Dans des circonstances exceptionnelles, une femme peut prononcer la khutba du vendredi ; c’est ce qui advint à al-‘Alîma ("la savante"), qui fit le prêche à Damas à l’occasion du décès du sultan ayyoubide al-‘Âdil, en 1218. Chose plus étonnante encore, les "femmes savantes" portent parfois, semble-t-il, un grand turban, signe de distinction majeur - et usuellement masculin - dans la société islamique traditionnelle [21]. Des personnalités se dégagent, telle ‘Â’isha al-Ba‘ûniyya (m. 1516), à la fois poétesse, enseignante, mufti et soufie [22]. Car les femmes participent à la vie spirituelle ; elles s’associent aux séances de dhikr des confréries, ou organisent leurs propres réunions. Certaines reçoivent le titre de shaykhât. Les maîtres soufis qui se sont exprimés sur ce point attestent que la femme peut atteindre les degrés supérieurs de la sainteté. Voici cette « gnostique » d’Alexandrie, à qui l’on attribue la virilité spirituelle, celle qui fait appeler les soufis réalisés « les Hommes » (al-rijâl) : alors qu’elle expérimente un état d’union mystique, elle dit à son mari : « Qui, d’entre nous, est l’homme, et qui est la femme ? [23] ».


Notes

[1] Cf. l’article de J. Cl. Garcin, « Le sultan et Pharaon », p.270.

[2] Prenons, par exemple, le cas de Zakariyyâ al-Ansârî, pauvre orphelin issu du monde rural, que sa mère confie encore enfant au Caire, à un cheikh qui veillera sur son éducation religieuse : il deviendra un des plus grands savants de son époque et, grâce à sa longue vie, formera trois générations de savants de rite chaféite ; cf. E. Geoffroy, Le soufisme en Egypte et en Syrie sous les derniers Mamelouks et les premiers Ottomans : orientations spirituelles et enjeux culturels, Damas, 1995, p. 145 notamment.

[3] L. Pouzet, Damas au VIIe / XIIIe siècle, Vie et structures religieuses dans une métropole islamique, Beyrouth, 1988, p.112.

[4] Ibid., p.107.

[5] Ibid., p.131-132.

[6] Ibid., p.136-141 ; E. Geoffroy, op. cit., p.156-163.

[7] On trouvera une description assez complète des taches du muhtasib chez L. Pouzet, op. cit., p.141-148.

[8] Ibn Kathîr, Al-Bidâya wa l-nihâya, Le Caire, 1932-1939, XIII, p.250.

[9] Rappelons que Saladin fait exécuter le mystique iranien "Suhrawardî al-Maqtûl" à Alep en 1191.

[10] Sha‘rânî, Durar al-ghawwâs fî fatâwî al-Khawwâs, Le Caire, 1985, p.38.

[11] Pour ces exemples, voir notre Soufisme en Egypte et en Syrie, p.112-113.

[12] Pour les relations entre « Le prince et le saint », nous renvoyons à notre Soufisme en Egypte et en Syrie, p.119 et sq.

[13] Al-Sha‘rânî, al-Tabaqât al-kubrâ, Le Caire, 1954, II, 102.

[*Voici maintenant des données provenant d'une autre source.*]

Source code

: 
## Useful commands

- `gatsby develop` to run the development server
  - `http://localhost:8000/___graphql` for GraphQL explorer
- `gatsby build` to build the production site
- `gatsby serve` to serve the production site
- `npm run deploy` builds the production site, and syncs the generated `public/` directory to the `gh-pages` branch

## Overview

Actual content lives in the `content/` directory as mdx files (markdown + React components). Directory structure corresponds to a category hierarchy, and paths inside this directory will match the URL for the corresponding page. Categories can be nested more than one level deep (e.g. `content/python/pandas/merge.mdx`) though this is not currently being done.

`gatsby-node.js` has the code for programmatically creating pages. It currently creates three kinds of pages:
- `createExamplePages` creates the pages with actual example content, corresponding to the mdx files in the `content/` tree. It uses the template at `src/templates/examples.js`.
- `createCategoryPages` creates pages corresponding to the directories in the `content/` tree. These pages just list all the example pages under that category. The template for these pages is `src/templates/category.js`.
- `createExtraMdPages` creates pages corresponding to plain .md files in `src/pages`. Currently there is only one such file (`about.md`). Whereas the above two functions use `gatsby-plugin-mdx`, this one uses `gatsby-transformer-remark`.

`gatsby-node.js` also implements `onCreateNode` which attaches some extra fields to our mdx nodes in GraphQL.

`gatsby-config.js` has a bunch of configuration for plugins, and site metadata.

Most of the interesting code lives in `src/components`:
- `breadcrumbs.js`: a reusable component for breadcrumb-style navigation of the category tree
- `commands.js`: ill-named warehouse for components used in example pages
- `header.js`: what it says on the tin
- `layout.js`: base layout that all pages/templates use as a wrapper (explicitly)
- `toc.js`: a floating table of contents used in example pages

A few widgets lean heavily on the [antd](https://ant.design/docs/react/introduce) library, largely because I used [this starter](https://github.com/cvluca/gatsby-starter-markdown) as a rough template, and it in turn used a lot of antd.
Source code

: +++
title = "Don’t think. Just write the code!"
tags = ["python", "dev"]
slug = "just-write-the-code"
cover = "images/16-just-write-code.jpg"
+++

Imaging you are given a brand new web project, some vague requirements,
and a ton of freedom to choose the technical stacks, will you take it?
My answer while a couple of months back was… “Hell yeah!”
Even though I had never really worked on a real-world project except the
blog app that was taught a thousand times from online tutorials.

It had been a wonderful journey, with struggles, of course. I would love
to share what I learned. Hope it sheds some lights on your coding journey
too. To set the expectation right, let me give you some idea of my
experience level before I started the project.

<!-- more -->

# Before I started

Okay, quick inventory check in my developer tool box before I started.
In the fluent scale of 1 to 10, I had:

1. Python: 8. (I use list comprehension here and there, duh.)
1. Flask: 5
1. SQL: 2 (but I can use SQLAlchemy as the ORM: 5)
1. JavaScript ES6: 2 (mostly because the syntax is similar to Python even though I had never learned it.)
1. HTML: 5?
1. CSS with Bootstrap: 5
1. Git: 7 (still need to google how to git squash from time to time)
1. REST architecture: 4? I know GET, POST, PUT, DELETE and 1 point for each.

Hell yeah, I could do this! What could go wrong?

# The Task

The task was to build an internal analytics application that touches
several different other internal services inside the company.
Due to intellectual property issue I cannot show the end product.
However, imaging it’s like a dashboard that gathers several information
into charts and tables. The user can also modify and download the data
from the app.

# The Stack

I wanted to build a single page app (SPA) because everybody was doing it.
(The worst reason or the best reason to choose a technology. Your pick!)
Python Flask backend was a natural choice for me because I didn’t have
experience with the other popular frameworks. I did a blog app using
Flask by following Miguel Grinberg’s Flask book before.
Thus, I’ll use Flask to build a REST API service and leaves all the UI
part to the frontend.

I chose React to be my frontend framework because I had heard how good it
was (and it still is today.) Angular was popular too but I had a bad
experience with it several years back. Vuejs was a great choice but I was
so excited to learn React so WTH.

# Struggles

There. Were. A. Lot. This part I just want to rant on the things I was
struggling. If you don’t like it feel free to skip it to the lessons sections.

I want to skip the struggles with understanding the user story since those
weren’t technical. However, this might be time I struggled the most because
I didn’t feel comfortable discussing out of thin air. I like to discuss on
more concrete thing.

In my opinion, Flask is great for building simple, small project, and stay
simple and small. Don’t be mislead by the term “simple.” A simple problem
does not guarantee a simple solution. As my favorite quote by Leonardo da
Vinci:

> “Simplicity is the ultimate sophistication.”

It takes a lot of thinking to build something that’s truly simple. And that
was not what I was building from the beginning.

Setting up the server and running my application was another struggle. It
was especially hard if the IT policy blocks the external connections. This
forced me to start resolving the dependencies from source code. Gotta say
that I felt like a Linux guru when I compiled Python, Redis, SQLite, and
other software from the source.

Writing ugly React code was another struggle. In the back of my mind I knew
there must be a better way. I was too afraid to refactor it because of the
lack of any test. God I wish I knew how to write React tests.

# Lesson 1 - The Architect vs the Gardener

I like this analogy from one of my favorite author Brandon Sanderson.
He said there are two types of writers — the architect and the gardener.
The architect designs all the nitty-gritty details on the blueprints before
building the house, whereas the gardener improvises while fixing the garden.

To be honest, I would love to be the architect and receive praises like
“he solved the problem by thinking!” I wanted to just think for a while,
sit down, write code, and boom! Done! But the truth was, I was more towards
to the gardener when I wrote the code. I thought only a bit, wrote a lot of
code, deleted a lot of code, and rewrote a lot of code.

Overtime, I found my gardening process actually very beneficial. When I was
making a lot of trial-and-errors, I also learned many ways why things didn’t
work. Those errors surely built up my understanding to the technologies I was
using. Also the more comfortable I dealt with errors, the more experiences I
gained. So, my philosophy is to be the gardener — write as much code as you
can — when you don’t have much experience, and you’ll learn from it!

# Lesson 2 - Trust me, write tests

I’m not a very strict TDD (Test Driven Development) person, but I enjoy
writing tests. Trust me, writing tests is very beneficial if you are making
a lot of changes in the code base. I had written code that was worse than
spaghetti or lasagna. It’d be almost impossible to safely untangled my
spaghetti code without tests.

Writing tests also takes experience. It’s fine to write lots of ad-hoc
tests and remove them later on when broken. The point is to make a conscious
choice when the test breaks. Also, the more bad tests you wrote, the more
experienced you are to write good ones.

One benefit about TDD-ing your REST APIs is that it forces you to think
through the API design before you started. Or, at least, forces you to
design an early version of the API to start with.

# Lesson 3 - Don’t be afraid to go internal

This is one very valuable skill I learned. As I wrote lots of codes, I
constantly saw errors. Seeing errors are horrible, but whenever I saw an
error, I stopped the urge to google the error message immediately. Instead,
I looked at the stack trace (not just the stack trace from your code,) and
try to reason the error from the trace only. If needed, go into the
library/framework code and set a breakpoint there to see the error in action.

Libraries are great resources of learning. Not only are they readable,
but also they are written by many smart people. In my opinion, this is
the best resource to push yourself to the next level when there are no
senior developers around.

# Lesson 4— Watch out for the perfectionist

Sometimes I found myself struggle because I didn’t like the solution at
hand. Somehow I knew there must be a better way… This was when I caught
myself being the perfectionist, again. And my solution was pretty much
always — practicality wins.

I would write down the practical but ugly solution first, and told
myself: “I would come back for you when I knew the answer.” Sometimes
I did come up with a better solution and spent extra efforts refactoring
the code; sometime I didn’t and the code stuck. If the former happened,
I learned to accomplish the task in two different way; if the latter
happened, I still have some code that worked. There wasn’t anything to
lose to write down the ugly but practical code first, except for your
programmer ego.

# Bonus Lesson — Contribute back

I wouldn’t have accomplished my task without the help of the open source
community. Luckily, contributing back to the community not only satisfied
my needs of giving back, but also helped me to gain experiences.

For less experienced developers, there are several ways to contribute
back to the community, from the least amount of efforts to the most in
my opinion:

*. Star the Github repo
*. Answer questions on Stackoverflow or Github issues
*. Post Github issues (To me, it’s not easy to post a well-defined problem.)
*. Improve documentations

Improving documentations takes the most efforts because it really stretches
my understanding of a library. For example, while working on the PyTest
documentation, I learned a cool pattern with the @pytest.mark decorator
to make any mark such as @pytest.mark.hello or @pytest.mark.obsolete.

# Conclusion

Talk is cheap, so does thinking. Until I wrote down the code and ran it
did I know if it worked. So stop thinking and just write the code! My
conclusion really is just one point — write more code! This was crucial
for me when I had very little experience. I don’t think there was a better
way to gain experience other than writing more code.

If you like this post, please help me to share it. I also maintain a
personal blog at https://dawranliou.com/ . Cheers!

[14] N. al-Ghazzî, al-Kawâkib al-sâ’ira, Beyrouth, 1945, I, 201.

[15] Cf. C. Petry, The Civilian Elite of Cairo in the Later Middle Ages, Princeton, 1981, p.221. Voir également L. Fernandes, The Evolution of a Sufi Institution in Mamluk Egypt : the Khanqah, Berlin, 1988.

[16] Cf. Ibn Hajar al-‘Asqalânî, Al-Durar al-kâmina f¬ a‘yân al-mi’a al-thâmina, Beyrouth, s.d., VI, 399, ainsi que A. ‘Abd al-Râziq, La femme au temps des Mamlouks en Egypte, IFAO, Le Caire, 1973, p.70-71.

[17] Il s’agit du douzième et dernier volume de ce recueil.

[18] Al-Daw’ al-lâmi‘, vol. XII, en de nombreuses occurrences.

[19] L. Pouzet, op. cit., p.191, 398-400.

[20] Al-Daw’ al-lâmi‘, XII, 52.

[21] L. Pouzet, op. cit., p.398.

[22] N. al-Ghazzî, al-Kawâkib al-sâ’ira, I, 287-292.

[23] Ibn ‘Atâ’ Allâh, La sagesse des maîtres soufis, présenté et traduit par E. Geoffroy, Paris, 1998, p.235-236, 294.